This tutorial covers material encountered in chapter 10 of the VCE Mathematical Methods Textbook, namely:

  • Tangents and normals
  • Finding and classifying stationary points
  • Maximum and minimum values of a function
  • Motion in 1-dimension

Q1 – Find the Tangent Equation at the Given Point

Q2 – Find the Tangent Equation at the Given Point and More

Q3 – Rate of Change of the Area of a Circle

Q4 – Stationary Points of Functions

Q5 – Minimum Value of a Function

Q6 – Motion in 1-Dimension – Velocity and Acceleration

Q7 – Rate of Increase


Q1. Find the equation of the tangent to the following functions at the given points

(a) f(x)=x^3-7x^2+5x , at x=2

(b) f(x)=x^3-7x^2+14x-3, at [/latex]x=1[/latex]

(c) g(x)=\ln(x+1), at x=e-1

(d) g(x)=3\sin(\frac{x}{2}), at x=\frac{\pi}{2}

(e) h(x)=2\cos(x), at x=\frac{3\pi}{2}

(f) h(x)=\ln(x^2), at x=-\sqrt{e}

Q2. (a) Find the equation of the tangent to the function f(x)=x^3-8x^2+15x at the point with coordinates (4,-4).
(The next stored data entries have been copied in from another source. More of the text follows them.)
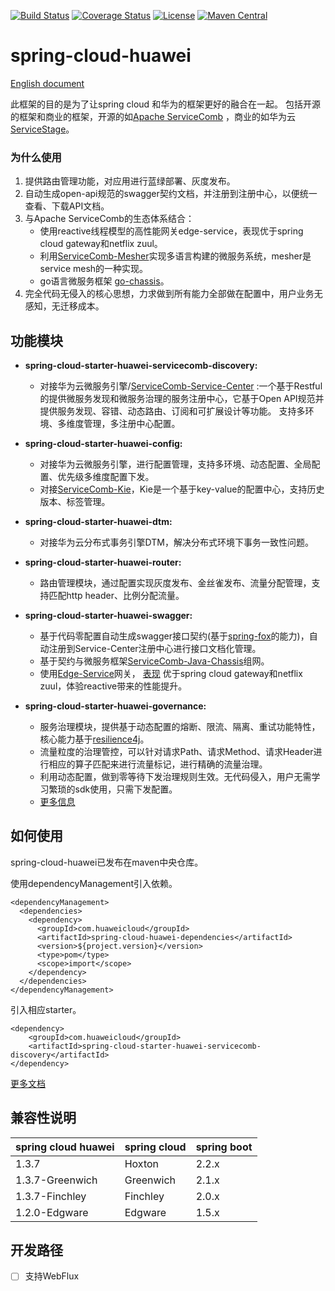 [![Build Status](https://travis-ci.org/huaweicloud/spring-cloud-huawei.svg?branch=master)](https://travis-ci.org/huaweicloud/spring-cloud-huawei)
[![Coverage Status](https://coveralls.io/repos/github/huaweicloud/spring-cloud-huawei/badge.svg?branch=master)](https://coveralls.io/github/huaweicloud/spring-cloud-huawei?branch=master)
[![License](https://img.shields.io/badge/license-Apache%202-4EB1BA.svg)](https://www.apache.org/licenses/LICENSE-2.0.html)
[![Maven Central](https://maven-badges.herokuapp.com/maven-central/com.huaweicloud/spring-cloud-huawei/badge.svg)](https://search.maven.org/search?q=g:com.huaweicloud%20AND%20a:spring-cloud-huawei-dependencies) 

# spring-cloud-huawei

[English document](https://github.com/huaweicloud/spring-cloud-huawei)

此框架的目的是为了让spring cloud 和华为的框架更好的融合在一起。
包括开源的框架和商业的框架，开源的如[Apache ServiceComb](http://servicecomb.apache.org)
，商业的如华为云[ServiceStage](https://www.huaweicloud.com/product/servicestage.html)。

### 为什么使用
 1. 提供路由管理功能，对应用进行蓝绿部署、灰度发布。
 2. 自动生成open-api规范的swagger契约文档，并注册到注册中心，以便统一查看、下载API文档。
 3. 与Apache ServiceComb的生态体系结合：
     - 使用reactive线程模型的高性能网关edge-service，表现优于spring cloud gateway和netflix zuul。
     - 利用[ServiceComb-Mesher](https://github.com/apache/servicecomb-mesher)实现多语言构建的微服务系统，mesher是service mesh的一种实现。
     - go语言微服务框架 [go-chassis](https://github.com/go-chassis/go-chassis)。
 4. 完全代码无侵入的核心思想，力求做到所有能力全部做在配置中，用户业务无感知，无迁移成本。


## 功能模块

 * **spring-cloud-starter-huawei-servicecomb-discovery:**
     * 对接华为云微服务引擎/[ServiceComb-Service-Center](https://github.com/apache/servicecomb-service-center)
 :一个基于Restful的提供微服务发现和微服务治理的服务注册中心，它基于Open API规范并提供服务发现、容错、动态路由、订阅和可扩展设计等功能。
 支持多环境、多维度管理，多注册中心配置。

 * **spring-cloud-starter-huawei-config:**
     * 对接华为云微服务引擎，进行配置管理，支持多环境、动态配置、全局配置、优先级多维度配置下发。
     * 对接[ServiceComb-Kie](https://github.com/apache/servicecomb-kie)，Kie是一个基于key-value的配置中心，支持历史版本、标签管理。

 * **spring-cloud-starter-huawei-dtm:**
     * 对接华为云分布式事务引擎DTM，解决分布式环境下事务一致性问题。

 * **spring-cloud-starter-huawei-router:**
     * 路由管理模块，通过配置实现灰度发布、金丝雀发布、流量分配管理，支持匹配http header、比例分配流量。

 * **spring-cloud-starter-huawei-swagger:**
     * 基于代码零配置自动生成swagger接口契约(基于[spring-fox](https://github.com/springfox/springfox)的能力)，自动注册到Service-Center注册中心进行接口文档化管理。
     * 基于契约与微服务框架[ServiceComb-Java-Chassis](https://github.com/apache/servicecomb-java-chassis)组网。
     * 使用[Edge-Service](https://docs.servicecomb.io/java-chassis/zh_CN/edge/by-servicecomb-sdk/)网关，
 [表现](https://github.com/AngLi2/api-gateway-benchmark/blob/master/Spring%20Cloud%20Gateway%2C%20Zuul%2C%20Edge%20Service%20%E6%80%A7%E8%83%BD%E5%AF%B9%E6%AF%94.md)
 优于spring cloud gateway和netflix zuul，体验reactive带来的性能提升。

 * **spring-cloud-starter-huawei-governance:**
     * 服务治理模块，提供基于动态配置的熔断、限流、隔离、重试功能特性，核心能力基于[resilience4j](https://github.com/resilience4j/resilience4j)。
     * 流量粒度的治理管控，可以针对请求Path、请求Method、请求Header进行相应的算子匹配来进行流量标记，进行精确的流量治理。
     * 利用动态配置，做到零等待下发治理规则生效。无代码侵入，用户无需学习繁琐的sdk使用，只需下发配置。
     * [更多信息](https://github.com/huaweicloud/spring-cloud-huawei/tree/master/spring-cloud-huawei-governance)
     
## 如何使用
spring-cloud-huawei已发布在maven中央仓库。

使用dependencyManagement引入依赖。

    <dependencyManagement>
      <dependencies>
        <dependency>
          <groupId>com.huaweicloud</groupId>
          <artifactId>spring-cloud-huawei-dependencies</artifactId>
          <version>${project.version}</version>
          <type>pom</type>
          <scope>import</scope>
        </dependency>
      </dependencies>
    </dependencyManagement>
    
引入相应starter。

    <dependency>
        <groupId>com.huaweicloud</groupId>
        <artifactId>spring-cloud-starter-huawei-servicecomb-discovery</artifactId>
    </dependency>
    
[更多文档](https://support.huaweicloud.com/devg-servicestage/cse_java_0054.html)

## 兼容性说明

| spring cloud huawei | spring cloud | spring boot |
| ------------------- | ------------ | ----------- |
| 1.3.7               | Hoxton       | 2.2.x       |
| 1.3.7-Greenwich     | Greenwich    | 2.1.x       |
| 1.3.7-Finchley      | Finchley     | 2.0.x       |
| 1.2.0-Edgware       | Edgware      | 1.5.x       |

## 开发路径
- [ ] 支持WebFlux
(b) Find the coordinates of the point where the tangent meets f again.

Q3. Use the formula for the area of a circle (A=\pi r^2) to find:

(a) The average rate of change of the area of a circle as the radius of the circle increases from r=3 to r=4

(b) The instantaneous rate of change of the area with respect to the radius when r=4

Q4. Find the stationary points of the following functions and classify their nature:

(a) f(x)=2x^3-3x^4

(b) g(x)=x^3-4x+2

(c) h(x)=x^3-6x^2+3

Q5. Find the absolute minimum and its value of f(x)=e^{2x}+e^{-2x} for x\in[-3,3]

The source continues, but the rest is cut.